-- YOUR GOAL --
Take the lines below from the one with "## Step 1: Create LangSmith API Key" through the one with "1. 使用[人体检测](ht" and print only them, exactly. Don't print the pictures.

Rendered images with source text
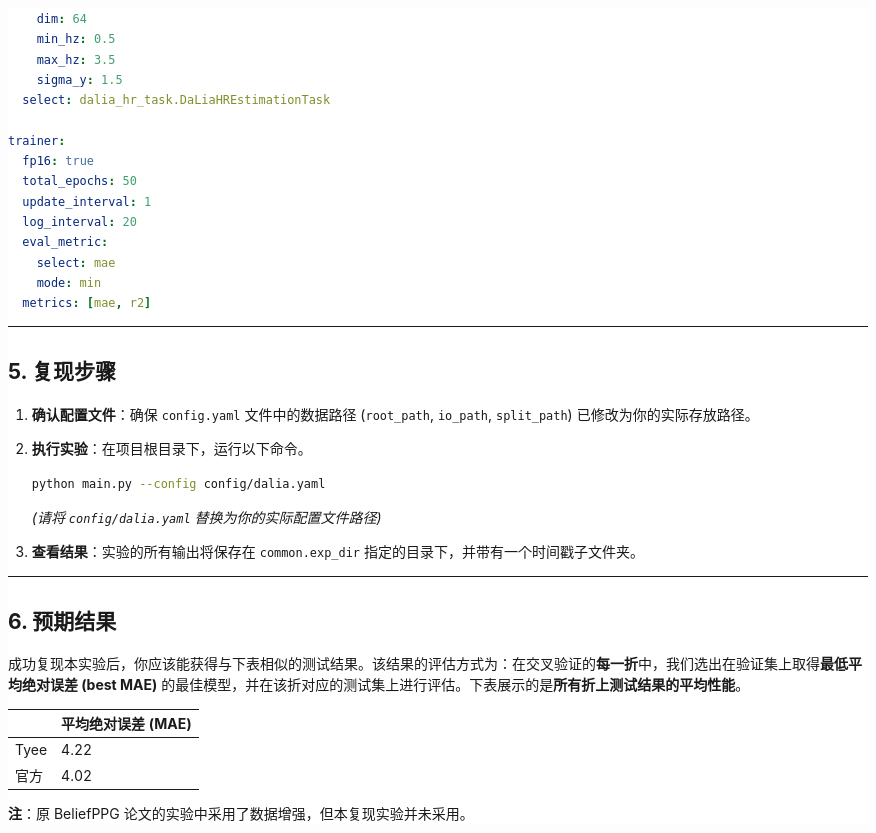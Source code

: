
 ```yaml
    dim: 64
    min_hz: 0.5
    max_hz: 3.5
    sigma_y: 1.5
  select: dalia_hr_task.DaLiaHREstimationTask

trainer:
  fp16: true
  total_epochs: 50
  update_interval: 1
  log_interval: 20
  eval_metric:
    select: mae
    mode: min
  metrics: [mae, r2]
```

------

## 5. 复现步骤

1. **确认配置文件**：确保 `config.yaml` 文件中的数据路径 (`root_path`, `io_path`, `split_path`) 已修改为你的实际存放路径。

2. **执行实验**：在项目根目录下，运行以下命令。

   ```bash
   python main.py --config config/dalia.yaml
   ```

   *(请将 `config/dalia.yaml` 替换为你的实际配置文件路径)*

3. **查看结果**：实验的所有输出将保存在 `common.exp_dir` 指定的目录下，并带有一个时间戳子文件夹。

------

## 6. 预期结果

成功复现本实验后，你应该能获得与下表相似的测试结果。该结果的评估方式为：在交叉验证的**每一折**中，我们选出在验证集上取得**最低平均绝对误差 (best MAE)** 的最佳模型，并在该折对应的测试集上进行评估。下表展示的是**所有折上测试结果的平均性能**。

|      | 平均绝对误差 (MAE) |
| ---- | ------------------ |
| Tyee | 4.22               |
| 官方 | 4.02               |

**注**：原 BeliefPPG 论文的实验中采用了数据增强，但本复现实验并未采用。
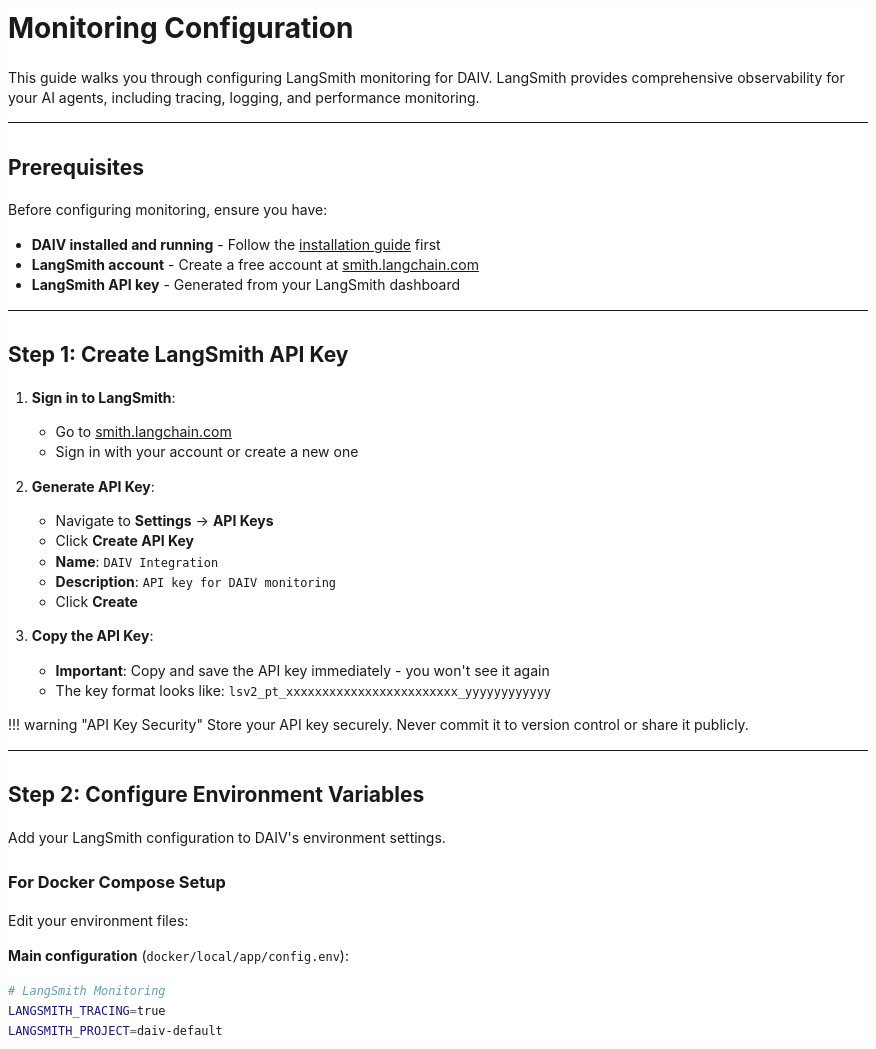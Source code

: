 # Monitoring Configuration

This guide walks you through configuring LangSmith monitoring for DAIV. LangSmith provides comprehensive observability for your AI agents, including tracing, logging, and performance monitoring.

---

## Prerequisites

Before configuring monitoring, ensure you have:

- **DAIV installed and running** - Follow the [installation guide](up-and-running.md) first
- **LangSmith account** - Create a free account at [smith.langchain.com](https://smith.langchain.com)
- **LangSmith API key** - Generated from your LangSmith dashboard

---

## Step 1: Create LangSmith API Key

1. **Sign in to LangSmith**:
   - Go to [smith.langchain.com](https://smith.langchain.com)
   - Sign in with your account or create a new one

2. **Generate API Key**:
   - Navigate to **Settings** → **API Keys**
   - Click **Create API Key**
   - **Name**: `DAIV Integration`
   - **Description**: `API key for DAIV monitoring`
   - Click **Create**

3. **Copy the API Key**:
   - **Important**: Copy and save the API key immediately - you won't see it again
   - The key format looks like: `lsv2_pt_xxxxxxxxxxxxxxxxxxxxxxxx_yyyyyyyyyyyy`

!!! warning "API Key Security"
    Store your API key securely. Never commit it to version control or share it publicly.

---

## Step 2: Configure Environment Variables

Add your LangSmith configuration to DAIV's environment settings.

### For Docker Compose Setup

Edit your environment files:

**Main configuration** (`docker/local/app/config.env`):
```bash
# LangSmith Monitoring
LANGSMITH_TRACING=true
LANGSMITH_PROJECT=daiv-default
```
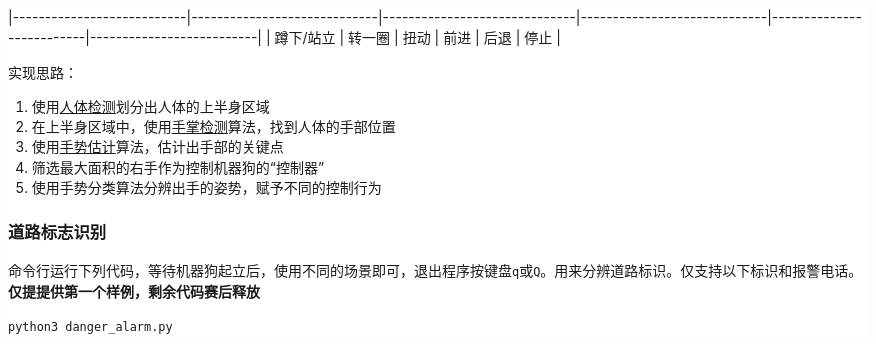 |---------------------------|-----------------------------|------------------------------|-----------------------------|--------------------------|--------------------------|
| 蹲下/站立                     | 转一圈                         | 扭动                           | 前进                          | 后退                       | 停止                       |

实现思路：

1. 使用[人体检测](https://github.com/opencv/opencv_zoo/tree/master/models/person_detection_mediapipe)划分出人体的上半身区域
2. 在上半身区域中，使用[手掌检测](https://github.com/opencv/opencv_zoo/tree/master/models/palm_detection_mediapipe)算法，找到人体的手部位置
3. 使用[手势估计](https://github.com/opencv/opencv_zoo/tree/master/models/handpose_estimation_mediapipe )算法，估计出手部的关键点
4. 筛选最大面积的右手作为控制机器狗的“控制器”
5. 使用手势分类算法分辨出手的姿势，赋予不同的控制行为

### 道路标志识别

命令行运行下列代码，等待机器狗起立后，使用不同的场景即可，退出程序按键盘`q`或`Q`。用来分辨道路标识。仅支持以下标识和报警电话。**仅提提供第一个样例，剩余代码赛后释放**

```shell
python3 danger_alarm.py
```
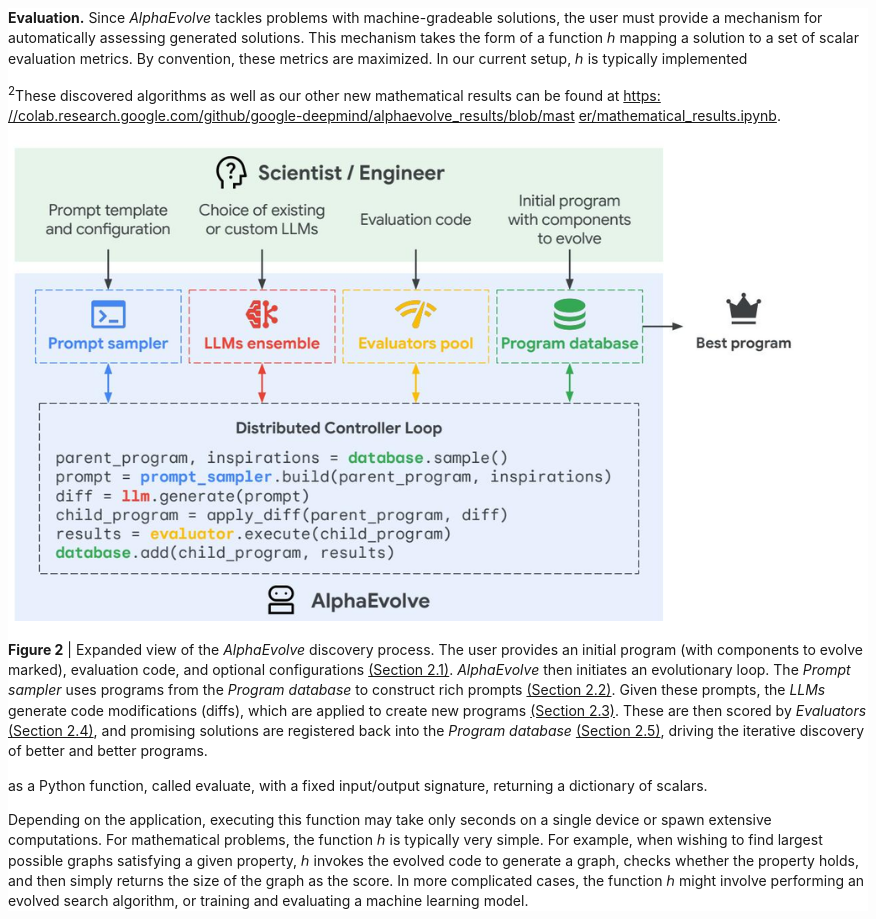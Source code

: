 **Evaluation.** Since *AlphaEvolve* tackles problems with machine-gradeable solutions, the user must provide a mechanism for automatically assessing generated solutions. This mechanism takes the form of a function ℎ mapping a solution to a set of scalar evaluation metrics. By convention, these metrics are maximized. In our current setup, ℎ is typically implemented

<span id="page-2-0"></span><sup>2</sup>These discovered algorithms as well as our other new mathematical results can be found at [https:](https://colab.research.google.com/github/google-deepmind/alphaevolve_results/blob/master/mathematical_results.ipynb) [//colab.research.google.com/github/google-deepmind/alphaevolve_results/blob/mast](https://colab.research.google.com/github/google-deepmind/alphaevolve_results/blob/master/mathematical_results.ipynb) [er/mathematical_results.ipynb](https://colab.research.google.com/github/google-deepmind/alphaevolve_results/blob/master/mathematical_results.ipynb).

<span id="page-3-0"></span>![](_page_3_Figure_1.jpeg)

**Figure 2** | Expanded view of the *AlphaEvolve* discovery process. The user provides an initial program (with components to evolve marked), evaluation code, and optional configurations [(Section 2.1)](#page-2-2). *AlphaEvolve* then initiates an evolutionary loop. The *Prompt sampler* uses programs from the *Program database* to construct rich prompts [(Section 2.2)](#page-4-0). Given these prompts, the *LLMs* generate code modifications (diffs), which are applied to create new programs [(Section 2.3)](#page-4-1). These are then scored by *Evaluators* [(Section 2.4)](#page-6-0), and promising solutions are registered back into the *Program database* [(Section 2.5)](#page-7-0), driving the iterative discovery of better and better programs.

as a Python function, called evaluate, with a fixed input/output signature, returning a dictionary of scalars.

Depending on the application, executing this function may take only seconds on a single device or spawn extensive computations. For mathematical problems, the function ℎ is typically very simple. For example, when wishing to find largest possible graphs satisfying a given property, ℎ invokes the evolved code to generate a graph, checks whether the property holds, and then simply returns the size of the graph as the score. In more complicated cases, the function ℎ might involve performing an evolved search algorithm, or training and evaluating a machine learning model.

-- OUTPUT BELOW --
## Step 1: Create LangSmith API Key

1. **Sign in to LangSmith**:
   - Go to [smith.langchain.com](https://smith.langchain.com)
   - Sign in with your account or create a new one

2. **Generate API Key**:
   - Navigate to **Settings** → **API Keys**
   - Click **Create API Key**
   - **Name**: `DAIV Integration`
   - **Description**: `API key for DAIV monitoring`
   - Click **Create**

3. **Copy the API Key**:
   - **Important**: Copy and save the API key immediately - you won't see it again
   - The key format looks like: `lsv2_pt_xxxxxxxxxxxxxxxxxxxxxxxx_yyyyyyyyyyyy`

!!! warning "API Key Security"
    Store your API key securely. Never commit it to version control or share it publicly.

---

## Step 2: Configure Environment Variables

Add your LangSmith configuration to DAIV's environment settings.

### For Docker Compose Setup

Edit your environment files:

**Main configuration** (`docker/local/app/config.env`):
```bash
# LangSmith Monitoring
LANGSMITH_TRACING=true
LANGSMITH_PROJECT=daiv-default
```
 |---------------------------|-----------------------------|------------------------------|-----------------------------|--------------------------|--------------------------|
| 蹲下/站立                     | 转一圈                         | 扭动                           | 前进                          | 后退                       | 停止                       |

实现思路：

1. 使用[人体检测](https://github.com/opencv/opencv_zoo/tree/master/models/person_detection_mediapipe)划分出人体的上半身区域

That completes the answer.